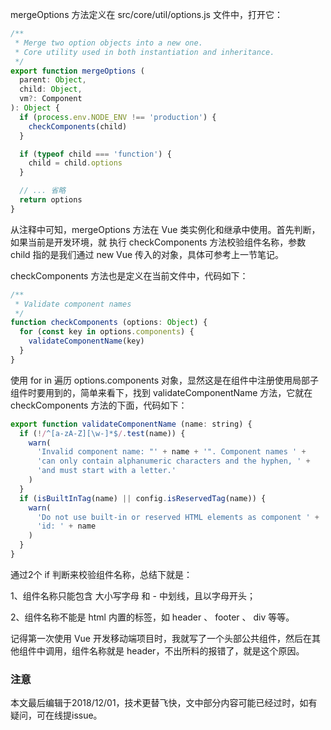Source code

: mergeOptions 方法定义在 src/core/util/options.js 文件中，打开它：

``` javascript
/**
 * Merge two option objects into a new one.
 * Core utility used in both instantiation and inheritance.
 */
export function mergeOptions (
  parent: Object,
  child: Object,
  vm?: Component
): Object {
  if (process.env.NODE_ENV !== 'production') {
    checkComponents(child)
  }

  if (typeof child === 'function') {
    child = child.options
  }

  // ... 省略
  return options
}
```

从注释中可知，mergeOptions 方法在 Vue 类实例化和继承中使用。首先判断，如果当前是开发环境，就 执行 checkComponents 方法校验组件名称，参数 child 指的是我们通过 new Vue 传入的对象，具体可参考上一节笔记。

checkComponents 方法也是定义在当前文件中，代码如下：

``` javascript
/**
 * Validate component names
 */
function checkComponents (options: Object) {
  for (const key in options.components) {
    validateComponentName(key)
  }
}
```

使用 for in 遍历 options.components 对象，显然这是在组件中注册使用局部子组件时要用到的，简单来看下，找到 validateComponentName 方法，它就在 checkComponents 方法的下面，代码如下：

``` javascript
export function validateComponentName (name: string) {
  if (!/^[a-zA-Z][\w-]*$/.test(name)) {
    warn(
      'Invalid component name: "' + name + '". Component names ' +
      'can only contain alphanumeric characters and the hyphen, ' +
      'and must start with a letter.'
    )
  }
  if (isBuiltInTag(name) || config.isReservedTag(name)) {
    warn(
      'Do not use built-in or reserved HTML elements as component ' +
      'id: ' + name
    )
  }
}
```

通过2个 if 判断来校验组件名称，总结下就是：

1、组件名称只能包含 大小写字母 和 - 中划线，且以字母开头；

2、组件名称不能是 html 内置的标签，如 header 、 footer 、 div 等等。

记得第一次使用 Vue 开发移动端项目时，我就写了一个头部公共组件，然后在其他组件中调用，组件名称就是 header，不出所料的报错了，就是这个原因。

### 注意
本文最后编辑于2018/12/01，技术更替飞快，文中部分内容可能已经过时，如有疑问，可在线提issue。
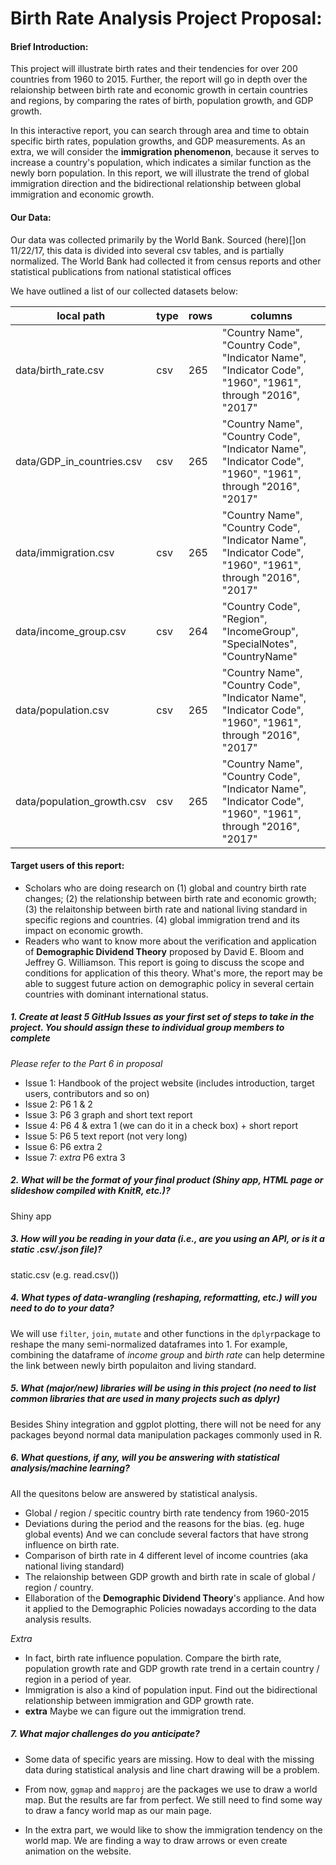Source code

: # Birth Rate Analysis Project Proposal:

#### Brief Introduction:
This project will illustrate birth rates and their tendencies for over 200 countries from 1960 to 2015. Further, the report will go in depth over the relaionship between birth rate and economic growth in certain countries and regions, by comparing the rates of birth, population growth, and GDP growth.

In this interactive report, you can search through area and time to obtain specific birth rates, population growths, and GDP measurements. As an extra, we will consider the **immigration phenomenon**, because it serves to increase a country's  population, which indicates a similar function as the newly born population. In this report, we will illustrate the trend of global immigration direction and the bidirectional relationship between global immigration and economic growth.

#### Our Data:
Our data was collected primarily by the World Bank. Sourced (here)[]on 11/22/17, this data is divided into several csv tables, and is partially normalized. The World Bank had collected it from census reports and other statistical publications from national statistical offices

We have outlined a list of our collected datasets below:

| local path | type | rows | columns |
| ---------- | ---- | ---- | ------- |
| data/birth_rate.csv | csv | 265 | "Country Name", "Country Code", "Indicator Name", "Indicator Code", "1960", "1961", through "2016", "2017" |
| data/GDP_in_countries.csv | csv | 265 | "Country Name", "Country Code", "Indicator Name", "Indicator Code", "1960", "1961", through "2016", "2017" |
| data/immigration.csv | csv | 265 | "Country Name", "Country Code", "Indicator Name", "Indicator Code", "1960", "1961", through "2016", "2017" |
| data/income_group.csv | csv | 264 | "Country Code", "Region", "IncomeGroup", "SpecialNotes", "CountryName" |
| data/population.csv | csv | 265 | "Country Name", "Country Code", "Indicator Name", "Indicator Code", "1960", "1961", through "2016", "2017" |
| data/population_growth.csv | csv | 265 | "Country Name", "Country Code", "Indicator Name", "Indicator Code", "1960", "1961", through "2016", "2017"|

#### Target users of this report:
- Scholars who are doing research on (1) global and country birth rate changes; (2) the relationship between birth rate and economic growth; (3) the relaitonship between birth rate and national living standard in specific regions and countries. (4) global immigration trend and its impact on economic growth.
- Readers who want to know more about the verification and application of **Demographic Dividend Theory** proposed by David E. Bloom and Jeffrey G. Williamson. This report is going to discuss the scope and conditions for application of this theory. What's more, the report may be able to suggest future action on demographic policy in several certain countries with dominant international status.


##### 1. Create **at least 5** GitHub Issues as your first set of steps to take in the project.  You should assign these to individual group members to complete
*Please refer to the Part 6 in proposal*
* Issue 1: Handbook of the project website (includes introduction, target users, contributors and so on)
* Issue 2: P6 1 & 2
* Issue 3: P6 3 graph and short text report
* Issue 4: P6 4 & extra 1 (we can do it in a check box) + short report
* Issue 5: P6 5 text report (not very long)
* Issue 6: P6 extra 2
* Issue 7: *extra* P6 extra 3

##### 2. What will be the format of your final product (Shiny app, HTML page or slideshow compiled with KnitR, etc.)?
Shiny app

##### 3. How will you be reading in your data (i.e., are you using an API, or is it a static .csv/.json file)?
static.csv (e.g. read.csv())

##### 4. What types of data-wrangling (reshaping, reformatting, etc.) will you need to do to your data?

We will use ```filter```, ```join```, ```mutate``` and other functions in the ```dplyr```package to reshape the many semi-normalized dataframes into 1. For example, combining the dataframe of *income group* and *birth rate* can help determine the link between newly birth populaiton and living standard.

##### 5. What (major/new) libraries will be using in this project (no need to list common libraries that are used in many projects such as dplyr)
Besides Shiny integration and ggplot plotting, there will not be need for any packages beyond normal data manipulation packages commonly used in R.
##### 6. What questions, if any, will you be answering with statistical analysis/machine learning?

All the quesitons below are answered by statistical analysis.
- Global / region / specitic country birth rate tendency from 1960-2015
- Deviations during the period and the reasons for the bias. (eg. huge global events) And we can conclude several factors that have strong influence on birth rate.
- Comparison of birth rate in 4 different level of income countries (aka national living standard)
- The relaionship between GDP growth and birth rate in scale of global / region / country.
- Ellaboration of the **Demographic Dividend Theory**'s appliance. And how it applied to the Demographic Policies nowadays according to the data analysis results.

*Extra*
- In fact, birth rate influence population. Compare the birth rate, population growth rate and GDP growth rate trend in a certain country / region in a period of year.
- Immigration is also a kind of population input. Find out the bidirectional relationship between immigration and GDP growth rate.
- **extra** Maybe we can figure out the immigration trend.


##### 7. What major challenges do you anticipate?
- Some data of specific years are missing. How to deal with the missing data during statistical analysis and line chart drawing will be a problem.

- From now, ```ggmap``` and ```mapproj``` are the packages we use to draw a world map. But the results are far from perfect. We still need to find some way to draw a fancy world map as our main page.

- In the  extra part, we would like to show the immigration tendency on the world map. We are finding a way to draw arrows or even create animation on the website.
──────────────────────────────
Give back the full data exactly as it reads, but drop the pictures.

- RESULT OF THIS EXERCISE
Source code

: mergeOptions 方法定义在 src/core/util/options.js 文件中，打开它：

``` javascript
/**
 * Merge two option objects into a new one.
 * Core utility used in both instantiation and inheritance.
 */
export function mergeOptions (
  parent: Object,
  child: Object,
  vm?: Component
): Object {
  if (process.env.NODE_ENV !== 'production') {
    checkComponents(child)
  }

  if (typeof child === 'function') {
    child = child.options
  }

  // ... 省略
  return options
}
```

从注释中可知，mergeOptions 方法在 Vue 类实例化和继承中使用。首先判断，如果当前是开发环境，就 执行 checkComponents 方法校验组件名称，参数 child 指的是我们通过 new Vue 传入的对象，具体可参考上一节笔记。

checkComponents 方法也是定义在当前文件中，代码如下：

``` javascript
/**
 * Validate component names
 */
function checkComponents (options: Object) {
  for (const key in options.components) {
    validateComponentName(key)
  }
}
```

使用 for in 遍历 options.components 对象，显然这是在组件中注册使用局部子组件时要用到的，简单来看下，找到 validateComponentName 方法，它就在 checkComponents 方法的下面，代码如下：

``` javascript
export function validateComponentName (name: string) {
  if (!/^[a-zA-Z][\w-]*$/.test(name)) {
    warn(
      'Invalid component name: "' + name + '". Component names ' +
      'can only contain alphanumeric characters and the hyphen, ' +
      'and must start with a letter.'
    )
  }
  if (isBuiltInTag(name) || config.isReservedTag(name)) {
    warn(
      'Do not use built-in or reserved HTML elements as component ' +
      'id: ' + name
    )
  }
}
```

通过2个 if 判断来校验组件名称，总结下就是：

1、组件名称只能包含 大小写字母 和 - 中划线，且以字母开头；

2、组件名称不能是 html 内置的标签，如 header 、 footer 、 div 等等。

记得第一次使用 Vue 开发移动端项目时，我就写了一个头部公共组件，然后在其他组件中调用，组件名称就是 header，不出所料的报错了，就是这个原因。

### 注意
本文最后编辑于2018/12/01，技术更替飞快，文中部分内容可能已经过时，如有疑问，可在线提issue。
Source code

: # Birth Rate Analysis Project Proposal:

#### Brief Introduction:
This project will illustrate birth rates and their tendencies for over 200 countries from 1960 to 2015. Further, the report will go in depth over the relaionship between birth rate and economic growth in certain countries and regions, by comparing the rates of birth, population growth, and GDP growth.

In this interactive report, you can search through area and time to obtain specific birth rates, population growths, and GDP measurements. As an extra, we will consider the **immigration phenomenon**, because it serves to increase a country's  population, which indicates a similar function as the newly born population. In this report, we will illustrate the trend of global immigration direction and the bidirectional relationship between global immigration and economic growth.

#### Our Data:
Our data was collected primarily by the World Bank. Sourced (here)[]on 11/22/17, this data is divided into several csv tables, and is partially normalized. The World Bank had collected it from census reports and other statistical publications from national statistical offices

We have outlined a list of our collected datasets below:

| local path | type | rows | columns |
| ---------- | ---- | ---- | ------- |
| data/birth_rate.csv | csv | 265 | "Country Name", "Country Code", "Indicator Name", "Indicator Code", "1960", "1961", through "2016", "2017" |
| data/GDP_in_countries.csv | csv | 265 | "Country Name", "Country Code", "Indicator Name", "Indicator Code", "1960", "1961", through "2016", "2017" |
| data/immigration.csv | csv | 265 | "Country Name", "Country Code", "Indicator Name", "Indicator Code", "1960", "1961", through "2016", "2017" |
| data/income_group.csv | csv | 264 | "Country Code", "Region", "IncomeGroup", "SpecialNotes", "CountryName" |
| data/population.csv | csv | 265 | "Country Name", "Country Code", "Indicator Name", "Indicator Code", "1960", "1961", through "2016", "2017" |
| data/population_growth.csv | csv | 265 | "Country Name", "Country Code", "Indicator Name", "Indicator Code", "1960", "1961", through "2016", "2017"|

#### Target users of this report:
- Scholars who are doing research on (1) global and country birth rate changes; (2) the relationship between birth rate and economic growth; (3) the relaitonship between birth rate and national living standard in specific regions and countries. (4) global immigration trend and its impact on economic growth.
- Readers who want to know more about the verification and application of **Demographic Dividend Theory** proposed by David E. Bloom and Jeffrey G. Williamson. This report is going to discuss the scope and conditions for application of this theory. What's more, the report may be able to suggest future action on demographic policy in several certain countries with dominant international status.


##### 1. Create **at least 5** GitHub Issues as your first set of steps to take in the project.  You should assign these to individual group members to complete
*Please refer to the Part 6 in proposal*
* Issue 1: Handbook of the project website (includes introduction, target users, contributors and so on)
* Issue 2: P6 1 & 2
* Issue 3: P6 3 graph and short text report
* Issue 4: P6 4 & extra 1 (we can do it in a check box) + short report
* Issue 5: P6 5 text report (not very long)
* Issue 6: P6 extra 2
* Issue 7: *extra* P6 extra 3

##### 2. What will be the format of your final product (Shiny app, HTML page or slideshow compiled with KnitR, etc.)?
Shiny app

##### 3. How will you be reading in your data (i.e., are you using an API, or is it a static .csv/.json file)?
static.csv (e.g. read.csv())

##### 4. What types of data-wrangling (reshaping, reformatting, etc.) will you need to do to your data?

We will use ```filter```, ```join```, ```mutate``` and other functions in the ```dplyr```package to reshape the many semi-normalized dataframes into 1. For example, combining the dataframe of *income group* and *birth rate* can help determine the link between newly birth populaiton and living standard.

##### 5. What (major/new) libraries will be using in this project (no need to list common libraries that are used in many projects such as dplyr)
Besides Shiny integration and ggplot plotting, there will not be need for any packages beyond normal data manipulation packages commonly used in R.
##### 6. What questions, if any, will you be answering with statistical analysis/machine learning?

All the quesitons below are answered by statistical analysis.
- Global / region / specitic country birth rate tendency from 1960-2015
- Deviations during the period and the reasons for the bias. (eg. huge global events) And we can conclude several factors that have strong influence on birth rate.
- Comparison of birth rate in 4 different level of income countries (aka national living standard)
- The relaionship between GDP growth and birth rate in scale of global / region / country.
- Ellaboration of the **Demographic Dividend Theory**'s appliance. And how it applied to the Demographic Policies nowadays according to the data analysis results.

*Extra*
- In fact, birth rate influence population. Compare the birth rate, population growth rate and GDP growth rate trend in a certain country / region in a period of year.
- Immigration is also a kind of population input. Find out the bidirectional relationship between immigration and GDP growth rate.
- **extra** Maybe we can figure out the immigration trend.


##### 7. What major challenges do you anticipate?
- Some data of specific years are missing. How to deal with the missing data during statistical analysis and line chart drawing will be a problem.

- From now, ```ggmap``` and ```mapproj``` are the packages we use to draw a world map. But the results are far from perfect. We still need to find some way to draw a fancy world map as our main page.

- In the  extra part, we would like to show the immigration tendency on the world map. We are finding a way to draw arrows or even create animation on the website.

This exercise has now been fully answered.